**Exercise**
From the entries below, tally how many lines contain "newcommand" and report only that figure.

=== Entries provided ===

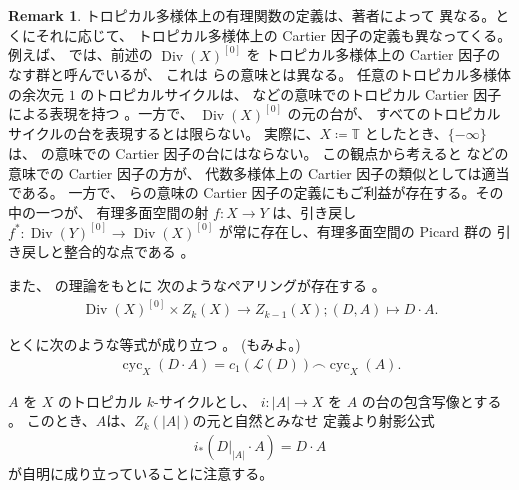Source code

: \documentclass[a4paper,dvipdfmx,reqno,12pt]{amsart}
\theoremstyle{definition}
\newtheorem{remark}[theorem]{Remark}
\newcommand{\deq}{\coloneqq}
\newcommand{\opn}[1]{\operatorname{#1}}
\numberwithin{equation}{section}
\begin{document}
\begin{remark}
トロピカル多様体上の有理関数の定義は、著者によって
異なる。とくにそれに応じて、
トロピカル多様体上の Cartier 因子の定義も異なってくる。
例えば、\cite{MR3894860,MR4637248}
では、前述の $\opn{Div}(X)^{[0]}$ を
トロピカル多様体上の Cartier 因子のなす群と呼んでいるが、
これは \cite{demedrano2023chern} らの意味とは異なる。
任意のトロピカル多様体の余次元 $1$ のトロピカルサイクルは、
\cite{shaw2015tropical,demedrano2023chern}
などの意味でのトロピカル Cartier 因子による表現を持つ
\cite[Proposition 3.27]{shaw2015tropical}。一方で、
$\opn{Div}(X)^{[0]}$ の元の台が、
すべてのトロピカルサイクルの台を表現するとは限らない。
実際に、$X\deq \mathbb{T}$ としたとき、$\{-\infty\}$
は、\cite{MR3894860,MR4637248} の意味での
Cartier 因子の台にはならない。
この観点から考えると \cite{demedrano2023chern} などの
意味での Cartier 因子の方が、
代数多様体上の Cartier 因子の類似としては適当である。
一方で、\cite{MR3894860,MR4637248} らの意味の Cartier 
因子の定義にもご利益が存在する。その中の一つが、
有理多面空間の射 $f\colon X\to Y$ は、引き戻し
$f^{*}\colon \opn{Div}(Y)^{[0]} \to \opn{Div}(X)^{[0]}$
が常に存在し、有理多面空間の Picard 群の
引き戻しと整合的な点である
\cite[Propoisition 3.15]{MR4637248}。
\end{remark}

また、\cite{MR2591823} の理論をもとに
次のようなペアリングが存在する
\cite[]{MR4637248}。
\begin{align}
\label{equation-divisor-pairing}
\opn{Div}(X)^{[0]}\times Z_{k}(X)\to Z_{k-1}(X);
(D,A) \mapsto D\cdot A.
\end{align}

とくに次のような等式が成り立つ
\cite[Proposition 5.12]{MR4637248}。
(\cite[Theorem 4.15]{MR3894860}もみよ。)
\begin{align}
\opn{cyc}_X(D\cdot A)=c_1(\mathcal{L}(D))
\frown \opn{cyc}_X(A).
\end{align}

$A$ を $X$ のトロピカル $k$-サイクルとし、
$i\colon |A|\to X$ を $A$ の台の包含写像とする
\cite[Definition 3.5]{MR4637248}。
このとき、$A$は、$Z_k(|A|)$の元と自然とみなせ
定義より射影公式
\begin{align}
i_*(D|_{|A|}\cdot A)=D\cdot A
\end{align}
が自明に成り立っていることに注意する。
\end{document}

===

**Response area**
2